After all, saving begins with delayed gratification. Having earned $10, you really have only two choices: You can use it for consumption--getting pleasure or comfort right now from a movie ticket or plate of sushi or plaid shirt--or you can invest it. When you invest, you turn your money over to be transformed into a factory or a ton of steel or the windows of a new school. There is no immediate benefit for you.
Investing also rewards faith and trust. Since you are handing over your money to someone else, you can't be completely sure what will happen to it. For that reason, investing is closely linked to the rule of law and a culture based on honesty and accountability.
The hope is that if you put your money away, you will have a good deal more of it in the future, so that, having postponed your purchase, you will, be able to buy two movie tickets, a plate of sushi plus shrimp tempura, and a classier shirt. The longer you hold your investments, the more valuable they become. Patience pays--literally.

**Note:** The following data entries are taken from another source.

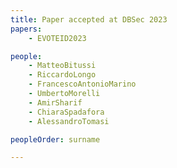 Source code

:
 ```yaml
---
title: Paper accepted at DBSec 2023
papers:
    - EVOTEID2023

people:
    - MatteoBitussi
    - RiccardoLongo
    - FrancescoAntonioMarino
    - UmbertoMorelli
    - AmirSharif
    - ChiaraSpadafora
    - AlessandroTomasi

peopleOrder: surname

---
```

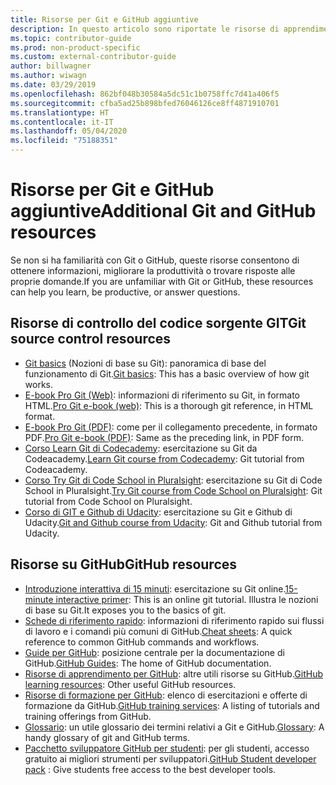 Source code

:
 ```yaml
---
title: Risorse per Git e GitHub aggiuntive
description: In questo articolo sono riportate le risorse di apprendimento per Git e GitHub consigliate per aggiungere contributi a docs.microsoft.com.
ms.topic: contributor-guide
ms.prod: non-product-specific
ms.custom: external-contributor-guide
author: billwagner
ms.author: wiwagn
ms.date: 03/29/2019
ms.openlocfilehash: 862bf048b30584a5dc51c1b0758ffc7d41a406f5
ms.sourcegitcommit: cfba5ad25b898bfed76046126ce8ff4871910701
ms.translationtype: HT
ms.contentlocale: it-IT
ms.lasthandoff: 05/04/2020
ms.locfileid: "75188351"
---
```

# <a name="additional-git-and-github-resources"></a><span data-ttu-id="55a48-103">Risorse per Git e GitHub aggiuntive</span><span class="sxs-lookup"><span data-stu-id="55a48-103">Additional Git and GitHub resources</span></span>

<span data-ttu-id="55a48-104">Se non si ha familiarità con Git o GitHub, queste risorse consentono di ottenere informazioni, migliorare la produttività o trovare risposte alle proprie domande.</span><span class="sxs-lookup"><span data-stu-id="55a48-104">If you are unfamiliar with Git or GitHub, these resources can help you learn, be productive, or answer questions.</span></span>

## <a name="git-source-control-resources"></a><span data-ttu-id="55a48-105">Risorse di controllo del codice sorgente GIT</span><span class="sxs-lookup"><span data-stu-id="55a48-105">Git source control resources</span></span>

- <span data-ttu-id="55a48-106">[Git basics](https://go.microsoft.com/fwlink/?linkid=853939) (Nozioni di base su Git): panoramica di base del funzionamento di Git.</span><span class="sxs-lookup"><span data-stu-id="55a48-106">[Git basics](https://go.microsoft.com/fwlink/?linkid=853939): This has a basic overview of how git works.</span></span>
- <span data-ttu-id="55a48-107">[E-book Pro Git (Web)](https://go.microsoft.com/fwlink/?linkid=853940): informazioni di riferimento su Git, in formato HTML.</span><span class="sxs-lookup"><span data-stu-id="55a48-107">[Pro Git e-book (web)](https://go.microsoft.com/fwlink/?linkid=853940): This is a thorough git reference, in HTML format.</span></span>
- <span data-ttu-id="55a48-108">[E-book Pro Git (PDF)](https://progit2.s3.amazonaws.com/en/2016-03-22-f3531/progit-en.1084.pdf): come per il collegamento precedente, in formato PDF.</span><span class="sxs-lookup"><span data-stu-id="55a48-108">[Pro Git e-book (PDF)](https://progit2.s3.amazonaws.com/en/2016-03-22-f3531/progit-en.1084.pdf): Same as the preceding link, in PDF form.</span></span>
- <span data-ttu-id="55a48-109">[Corso Learn Git di Codecademy](https://www.codecademy.com/learn/learn-git): esercitazione su Git da Codeacademy.</span><span class="sxs-lookup"><span data-stu-id="55a48-109">[Learn Git course from Codecademy](https://www.codecademy.com/learn/learn-git): Git tutorial from Codeacademy.</span></span>
- <span data-ttu-id="55a48-110">[Corso Try Git di Code School in Pluralsight](https://www.pluralsight.com/courses/code-school-git-real): esercitazione su Git di Code School in Pluralsight.</span><span class="sxs-lookup"><span data-stu-id="55a48-110">[Try Git course from Code School on Pluralsight](https://www.pluralsight.com/courses/code-school-git-real): Git tutorial from Code School on Pluralsight.</span></span>
- <span data-ttu-id="55a48-111">[Corso di GIT e Github di Udacity](https://www.udacity.com/course/how-to-use-git-and-github--ud775): esercitazione su Git e Github di Udacity.</span><span class="sxs-lookup"><span data-stu-id="55a48-111">[Git and Github course from Udacity](https://www.udacity.com/course/how-to-use-git-and-github--ud775): Git and Github tutorial from Udacity.</span></span>

## <a name="github-resources"></a><span data-ttu-id="55a48-112">Risorse su GitHub</span><span class="sxs-lookup"><span data-stu-id="55a48-112">GitHub resources</span></span>

- <span data-ttu-id="55a48-113">[Introduzione interattiva di 15 minuti](https://try.github.io/): esercitazione su Git online.</span><span class="sxs-lookup"><span data-stu-id="55a48-113">[15-minute interactive primer](https://try.github.io/): This is an online git tutorial.</span></span> <span data-ttu-id="55a48-114">Illustra le nozioni di base su Git.</span><span class="sxs-lookup"><span data-stu-id="55a48-114">It exposes you to the basics of git.</span></span>
- <span data-ttu-id="55a48-115">[Schede di riferimento rapido](https://go.microsoft.com/fwlink/?linkid=853941): informazioni di riferimento rapido sui flussi di lavoro e i comandi più comuni di GitHub.</span><span class="sxs-lookup"><span data-stu-id="55a48-115">[Cheat sheets](https://go.microsoft.com/fwlink/?linkid=853941): A quick reference to common GitHub commands and workflows.</span></span>
- <span data-ttu-id="55a48-116">[Guide per GitHub](https://guides.github.com/): posizione centrale per la documentazione di GitHub.</span><span class="sxs-lookup"><span data-stu-id="55a48-116">[GitHub Guides](https://guides.github.com/): The home of GitHub documentation.</span></span>
- <span data-ttu-id="55a48-117">[Risorse di apprendimento per GitHub](https://help.github.com/articles/git-and-github-learning-resources/): altre utili risorse su GitHub.</span><span class="sxs-lookup"><span data-stu-id="55a48-117">[GitHub learning resources](https://help.github.com/articles/git-and-github-learning-resources/): Other useful GitHub resources.</span></span>
- <span data-ttu-id="55a48-118">[Risorse di formazione per GitHub](https://services.github.com/training/): elenco di esercitazioni e offerte di formazione da GitHub.</span><span class="sxs-lookup"><span data-stu-id="55a48-118">[GitHub training services](https://services.github.com/training/): A listing of tutorials and training offerings from GitHub.</span></span>
- <span data-ttu-id="55a48-119">[Glossario](https://help.github.com/articles/github-glossary): un utile glossario dei termini relativi a Git e GitHub.</span><span class="sxs-lookup"><span data-stu-id="55a48-119">[Glossary](https://help.github.com/articles/github-glossary): A handy glossary of git and GitHub terms.</span></span>
- <span data-ttu-id="55a48-120">[Pacchetto sviluppatore GitHub per studenti](https://education.github.com/pack): per gli studenti, accesso gratuito ai migliori strumenti per sviluppatori.</span><span class="sxs-lookup"><span data-stu-id="55a48-120">[GitHub Student developer pack](https://education.github.com/pack) : Give students free access to the best developer tools.</span></span>
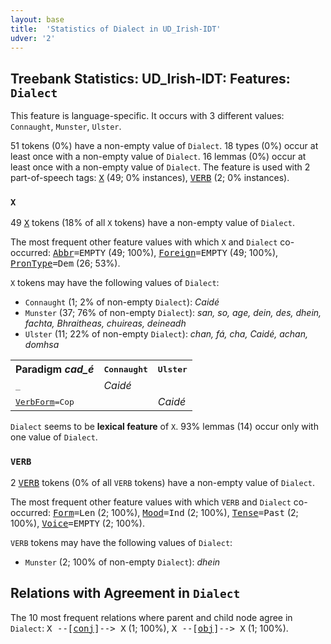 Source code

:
 ```yaml
---
layout: base
title:  'Statistics of Dialect in UD_Irish-IDT'
udver: '2'
---
```


## Treebank Statistics: UD_Irish-IDT: Features: `Dialect`

This feature is language-specific.
It occurs with 3 different values: `Connaught`, `Munster`, `Ulster`.

51 tokens (0%) have a non-empty value of `Dialect`.
18 types (0%) occur at least once with a non-empty value of `Dialect`.
16 lemmas (0%) occur at least once with a non-empty value of `Dialect`.
The feature is used with 2 part-of-speech tags: <tt><a href="ga_idt-pos-X.html">X</a></tt> (49; 0% instances), <tt><a href="ga_idt-pos-VERB.html">VERB</a></tt> (2; 0% instances).

### `X`

49 <tt><a href="ga_idt-pos-X.html">X</a></tt> tokens (18% of all `X` tokens) have a non-empty value of `Dialect`.

The most frequent other feature values with which `X` and `Dialect` co-occurred: <tt><a href="ga_idt-feat-Abbr.html">Abbr</a></tt><tt>=EMPTY</tt> (49; 100%), <tt><a href="ga_idt-feat-Foreign.html">Foreign</a></tt><tt>=EMPTY</tt> (49; 100%), <tt><a href="ga_idt-feat-PronType.html">PronType</a></tt><tt>=Dem</tt> (26; 53%).

`X` tokens may have the following values of `Dialect`:

* `Connaught` (1; 2% of non-empty `Dialect`): <em>Caidé</em>
* `Munster` (37; 76% of non-empty `Dialect`): <em>san, so, age, dein, des, dhein, fachta, Bhraitheas, chuireas, deineadh</em>
* `Ulster` (11; 22% of non-empty `Dialect`): <em>chan, fá, cha, Caidé, achan, domhsa</em>

<table>
  <tr><th>Paradigm <i>cad_é</i></th><th><tt>Connaught</tt></th><th><tt>Ulster</tt></th></tr>
  <tr><td><tt>_</tt></td><td><em>Caidé</em></td><td></td></tr>
  <tr><td><tt><tt><a href="ga_idt-feat-VerbForm.html">VerbForm</a></tt><tt>=Cop</tt></tt></td><td></td><td><em>Caidé</em></td></tr>
</table>

`Dialect` seems to be **lexical feature** of `X`. 93% lemmas (14) occur only with one value of `Dialect`.

### `VERB`

2 <tt><a href="ga_idt-pos-VERB.html">VERB</a></tt> tokens (0% of all `VERB` tokens) have a non-empty value of `Dialect`.

The most frequent other feature values with which `VERB` and `Dialect` co-occurred: <tt><a href="ga_idt-feat-Form.html">Form</a></tt><tt>=Len</tt> (2; 100%), <tt><a href="ga_idt-feat-Mood.html">Mood</a></tt><tt>=Ind</tt> (2; 100%), <tt><a href="ga_idt-feat-Tense.html">Tense</a></tt><tt>=Past</tt> (2; 100%), <tt><a href="ga_idt-feat-Voice.html">Voice</a></tt><tt>=EMPTY</tt> (2; 100%).

`VERB` tokens may have the following values of `Dialect`:

* `Munster` (2; 100% of non-empty `Dialect`): <em>dhein</em>

## Relations with Agreement in `Dialect`

The 10 most frequent relations where parent and child node agree in `Dialect`:
<tt>X --[<tt><a href="ga_idt-dep-conj.html">conj</a></tt>]--> X</tt> (1; 100%),
<tt>X --[<tt><a href="ga_idt-dep-obj.html">obj</a></tt>]--> X</tt> (1; 100%).

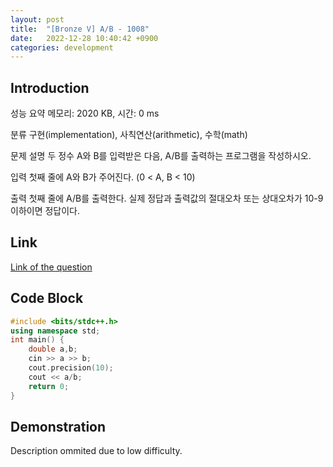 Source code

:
 ```yaml
---
layout: post
title:  "[Bronze V] A/B - 1008"
date:   2022-12-28 10:40:42 +0900
categories: development
---
```


## Introduction

성능 요약
메모리: 2020 KB, 시간: 0 ms

분류
구현(implementation), 사칙연산(arithmetic), 수학(math)

문제 설명
두 정수 A와 B를 입력받은 다음, A/B를 출력하는 프로그램을 작성하시오.

입력
첫째 줄에 A와 B가 주어진다. (0 < A, B < 10)

출력
첫째 줄에 A/B를 출력한다. 실제 정답과 출력값의 절대오차 또는 상대오차가 10-9 이하이면 정답이다.

## Link

[Link of the question](https://www.acmicpc.net/problem/1008)

## Code Block

```c++
#include <bits/stdc++.h>
using namespace std;
int main() {
    double a,b;
    cin >> a >> b;
    cout.precision(10);
    cout << a/b;
    return 0;
}
```

## Demonstration

Description ommited due to low difficulty.
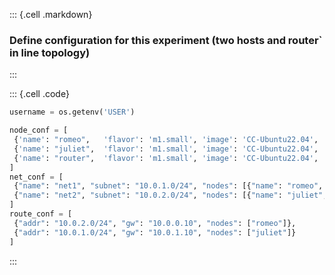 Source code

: ::: {.cell .markdown}
### Define configuration for this experiment (two hosts and router` in line topology)
:::

::: {.cell .code}
```python
username = os.getenv('USER')

node_conf = [
 {'name': "romeo",   'flavor': 'm1.small', 'image': 'CC-Ubuntu22.04', 'packages': []}, 
 {'name': "juliet",  'flavor': 'm1.small', 'image': 'CC-Ubuntu22.04', 'packages': []}, 
 {'name': "router",  'flavor': 'm1.small', 'image': 'CC-Ubuntu22.04', 'packages': []}
]
net_conf = [
 {"name": "net1", "subnet": "10.0.1.0/24", "nodes": [{"name": "romeo",   "addr": "10.0.1.100"}, {"name": "router", "addr": "10.0.1.10"}]},
 {"name": "net2", "subnet": "10.0.2.0/24", "nodes": [{"name": "juliet",  "addr": "10.0.2.100"}, {"name": "router", "addr": "10.0.2.10"}]}
]
route_conf = [
 {"addr": "10.0.2.0/24", "gw": "10.0.0.10", "nodes": ["romeo"]}, 
 {"addr": "10.0.1.0/24", "gw": "10.0.1.10", "nodes": ["juliet"]}
]
```
:::
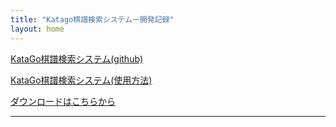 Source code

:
 ```yaml
---
title: "Katago棋譜検索システムー開発記録"
layout: home
---
```


[KataGo棋譜検索システム(github)](https://github.com/hosinobu/katago-kifu-search)

[KataGo棋譜検索システム(使用方法)](readme.html)

[ダウンロードはこちらから](https://github.com/sphosino/katago-kifu-search/releases)

***


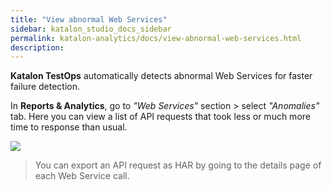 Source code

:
 ```yaml
---
title: "View abnormal Web Services"
sidebar: katalon_studio_docs_sidebar
permalink: katalon-analytics/docs/view-abnormal-web-services.html 
description: 
---
```

**Katalon TestOps** automatically detects abnormal Web Services for faster failure detection.

In **Reports & Analytics**, go to *"Web Services"* section > select *"Anomalies"* tab. Here you can view a list of API requests that took less or much more time to response than usual.

<img src="https://github.com/katalon-studio/docs-images/raw/master/katalon-analytics/docs/view-abnormal-web-services/abnormal-webservices.png" width="" height="">


> You can export an API request as HAR by going to the details page of each Web Service call.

Investors come in two varieties. Outsmarters think the way to make money in the market is to beat the system, buying on tips, selling (somehow) just before the market falls. They don't much care about which companies they choose, only which stocks.
Partakers, on the other hand, try to find good businesses and become partners, sharing in corporate fortunes over the long haul. The reason most outsmarters don't win at finance is that it's not a game you can beat. Yes, a very small number of exceptional traders may get returns a few percentage points better than the market as a whole. You might be born this way, or you might decide to devote your life to becoming a professional stock picker as others become golfers or neurosurgeons. But why? As a partaker, you get nearly all the benefits with little of the risk.
You should also resign yourself to the fact that you cannot predict what stocks will do in the short term. Admitting ignorance is the beginning of wisdom. Burton Malkiel, a Princeton University economist, famously showed that stocks move in a "random walk"--a pattern "in which future steps or directions cannot be predicted on the basis of past actions."